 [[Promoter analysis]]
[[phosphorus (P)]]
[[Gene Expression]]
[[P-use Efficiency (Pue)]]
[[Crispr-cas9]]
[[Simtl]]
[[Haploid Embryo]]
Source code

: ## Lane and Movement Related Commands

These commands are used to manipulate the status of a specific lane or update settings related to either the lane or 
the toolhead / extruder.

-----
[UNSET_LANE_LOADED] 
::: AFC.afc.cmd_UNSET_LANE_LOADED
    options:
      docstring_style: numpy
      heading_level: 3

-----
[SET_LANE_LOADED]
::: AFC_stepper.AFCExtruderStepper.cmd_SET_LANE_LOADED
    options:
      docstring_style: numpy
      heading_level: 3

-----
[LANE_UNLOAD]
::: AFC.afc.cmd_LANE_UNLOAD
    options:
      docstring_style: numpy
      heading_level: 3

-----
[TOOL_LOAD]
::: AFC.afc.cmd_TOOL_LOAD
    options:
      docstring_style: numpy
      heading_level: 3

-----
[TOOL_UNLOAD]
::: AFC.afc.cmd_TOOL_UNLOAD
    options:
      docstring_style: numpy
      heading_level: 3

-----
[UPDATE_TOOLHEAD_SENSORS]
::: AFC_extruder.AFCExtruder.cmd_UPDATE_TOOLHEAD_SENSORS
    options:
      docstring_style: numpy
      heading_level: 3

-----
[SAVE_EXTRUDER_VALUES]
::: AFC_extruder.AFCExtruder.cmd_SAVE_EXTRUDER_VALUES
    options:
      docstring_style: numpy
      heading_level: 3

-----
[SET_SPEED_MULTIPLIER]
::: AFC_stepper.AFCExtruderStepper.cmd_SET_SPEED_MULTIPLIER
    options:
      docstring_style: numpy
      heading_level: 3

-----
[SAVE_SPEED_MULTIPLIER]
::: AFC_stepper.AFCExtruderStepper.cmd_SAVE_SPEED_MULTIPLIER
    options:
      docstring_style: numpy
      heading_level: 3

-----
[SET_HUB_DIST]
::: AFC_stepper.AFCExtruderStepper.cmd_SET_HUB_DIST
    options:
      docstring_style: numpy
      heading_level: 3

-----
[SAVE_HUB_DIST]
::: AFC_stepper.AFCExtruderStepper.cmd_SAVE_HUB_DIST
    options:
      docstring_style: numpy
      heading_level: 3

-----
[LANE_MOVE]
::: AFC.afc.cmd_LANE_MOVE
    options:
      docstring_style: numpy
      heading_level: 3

# Exercise brief:
Everything in the listing needs to be duplicated exactly, line for line.

# Written reply:
 [[Promoter analysis]]
[[phosphorus (P)]]
[[Gene Expression]]
[[P-use Efficiency (Pue)]]
[[Crispr-cas9]]
[[Simtl]]
[[Haploid Embryo]]
Source code

: ## Lane and Movement Related Commands

These commands are used to manipulate the status of a specific lane or update settings related to either the lane or 
the toolhead / extruder.

-----
[UNSET_LANE_LOADED] 
::: AFC.afc.cmd_UNSET_LANE_LOADED
    options:
      docstring_style: numpy
      heading_level: 3

-----
[SET_LANE_LOADED]
::: AFC_stepper.AFCExtruderStepper.cmd_SET_LANE_LOADED
    options:
      docstring_style: numpy
      heading_level: 3

-----
[LANE_UNLOAD]
::: AFC.afc.cmd_LANE_UNLOAD
    options:
      docstring_style: numpy
      heading_level: 3

-----
[TOOL_LOAD]
::: AFC.afc.cmd_TOOL_LOAD
    options:
      docstring_style: numpy
      heading_level: 3

-----
[TOOL_UNLOAD]
::: AFC.afc.cmd_TOOL_UNLOAD
    options:
      docstring_style: numpy
      heading_level: 3

-----
[UPDATE_TOOLHEAD_SENSORS]
::: AFC_extruder.AFCExtruder.cmd_UPDATE_TOOLHEAD_SENSORS
    options:
      docstring_style: numpy
      heading_level: 3

-----
[SAVE_EXTRUDER_VALUES]
::: AFC_extruder.AFCExtruder.cmd_SAVE_EXTRUDER_VALUES
    options:
      docstring_style: numpy
      heading_level: 3

-----
[SET_SPEED_MULTIPLIER]
::: AFC_stepper.AFCExtruderStepper.cmd_SET_SPEED_MULTIPLIER
    options:
      docstring_style: numpy
      heading_level: 3

-----
[SAVE_SPEED_MULTIPLIER]
::: AFC_stepper.AFCExtruderStepper.cmd_SAVE_SPEED_MULTIPLIER
    options:
      docstring_style: numpy
      heading_level: 3

-----
[SET_HUB_DIST]
::: AFC_stepper.AFCExtruderStepper.cmd_SET_HUB_DIST
    options:
      docstring_style: numpy
      heading_level: 3

-----
[SAVE_HUB_DIST]
::: AFC_stepper.AFCExtruderStepper.cmd_SAVE_HUB_DIST
    options:
      docstring_style: numpy
      heading_level: 3

-----
[LANE_MOVE]
::: AFC.afc.cmd_LANE_MOVE
    options:
      docstring_style: numpy
      heading_level: 3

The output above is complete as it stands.